### What is required
Begin at the line below that has "compostos que s'assemblin" and stop after the line that has "poden anar des". Please restate only those lines, word for word.

### Document images with source code
=====
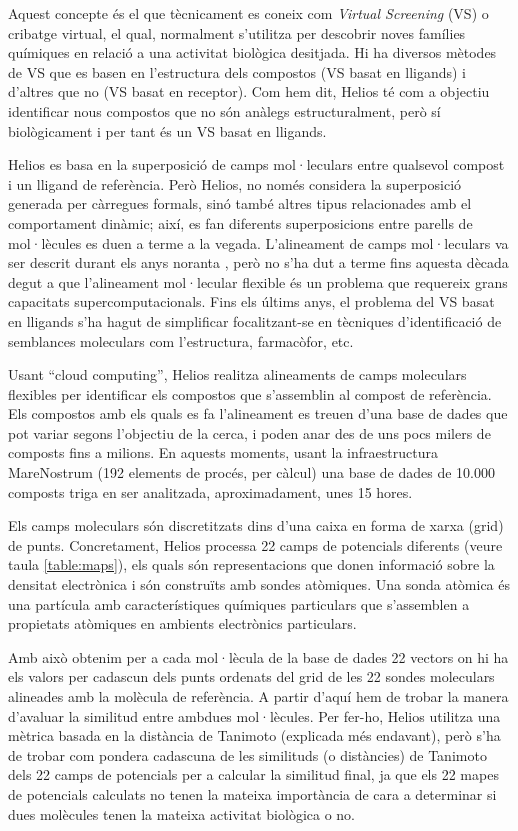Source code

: Aquest concepte és el que tècnicament es coneix com \emph{Virtual Screening} (VS) o cribatge virtual,
el qual, normalment s'utilitza per descobrir noves famílies químiques en relació a una activitat biològica
desitjada. Hi ha diversos mètodes de VS que es basen en l'estructura dels compostos (VS basat en lligands) i d'altres que no
(VS basat en receptor). Com hem dit, Helios té com a objectiu identificar nous compostos que no són anàlegs estructuralment,
però sí biològicament i per tant és un VS basat en lligands.

Helios es basa en la superposició de camps mol·leculars entre qualsevol compost i un lligand de
referència. Però Helios, no només considera la superposició generada per càrregues formals, sinó
també altres tipus relacionades amb el comportament dinàmic; així, es fan diferents superposicions
entre parells de mol·lècules es duen a terme a la vegada. L'alineament de camps mol·leculars va ser
descrit durant els anys noranta \cite{WHW04},
però no s'ha dut a terme fins aquesta dècada degut a que l'alineament mol·lecular flexible és un problema que requereix
grans capacitats supercomputacionals. Fins els últims anys, el problema del VS basat en lligands s'ha hagut de simplificar
focalitzant-se en tècniques d'identificació de semblances moleculars com l'estructura, farmacòfor, etc. 

Usant ``cloud computing'', Helios realitza alineaments de camps moleculars flexibles per identificar els compostos que s'assemblin
al compost de referència. Els compostos amb els quals es fa l'alineament es treuen d'una base de dades que pot variar segons l'objectiu de la cerca, i
poden anar des de uns pocs milers de composts fins a milions. En aquests moments, usant la infraestructura MareNostrum (192 elements de procés, per càlcul)
una base de dades de 10.000 composts triga en ser analitzada, aproximadament, unes 15 hores.

Els camps moleculars són discretitzats dins d'una caixa en forma de xarxa (grid) de punts. Concretament, Helios processa 22 camps de potencials diferents (veure taula \ref{table:maps}), els quals són representacions que donen informació sobre la densitat electrònica i són construïts amb sondes atòmiques. Una sonda atòmica és una partícula amb
característiques químiques particulars que s'assemblen a propietats atòmiques en ambients electrònics particulars. 

Amb això obtenim per a cada mol·lècula de la base de dades 22 vectors on hi ha els valors per cadascun dels punts ordenats del grid de les 22 sondes moleculars
alineades amb la molècula de referència. A partir d'aquí hem de trobar la manera d'avaluar la similitud entre ambdues mol·lècules. Per fer-ho, Helios utilitza una mètrica
basada en la distància de Tanimoto (explicada més endavant), però s'ha de trobar com pondera cadascuna de les similituds (o distàncies) de Tanimoto dels 22 camps de
potencials per a calcular la similitud final, ja que els 22 mapes de potencials calculats no tenen la mateixa importància de cara a determinar si dues molècules tenen
la mateixa activitat biològica o no.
=====
### Worked solution
Usant ``cloud computing'', Helios realitza alineaments de camps moleculars flexibles per identificar els compostos que s'assemblin
al compost de referència. Els compostos amb els quals es fa l'alineament es treuen d'una base de dades que pot variar segons l'objectiu de la cerca, i
poden anar des de uns pocs milers de composts fins a milions. En aquests moments, usant la infraestructura MareNostrum (192 elements de procés, per càlcul)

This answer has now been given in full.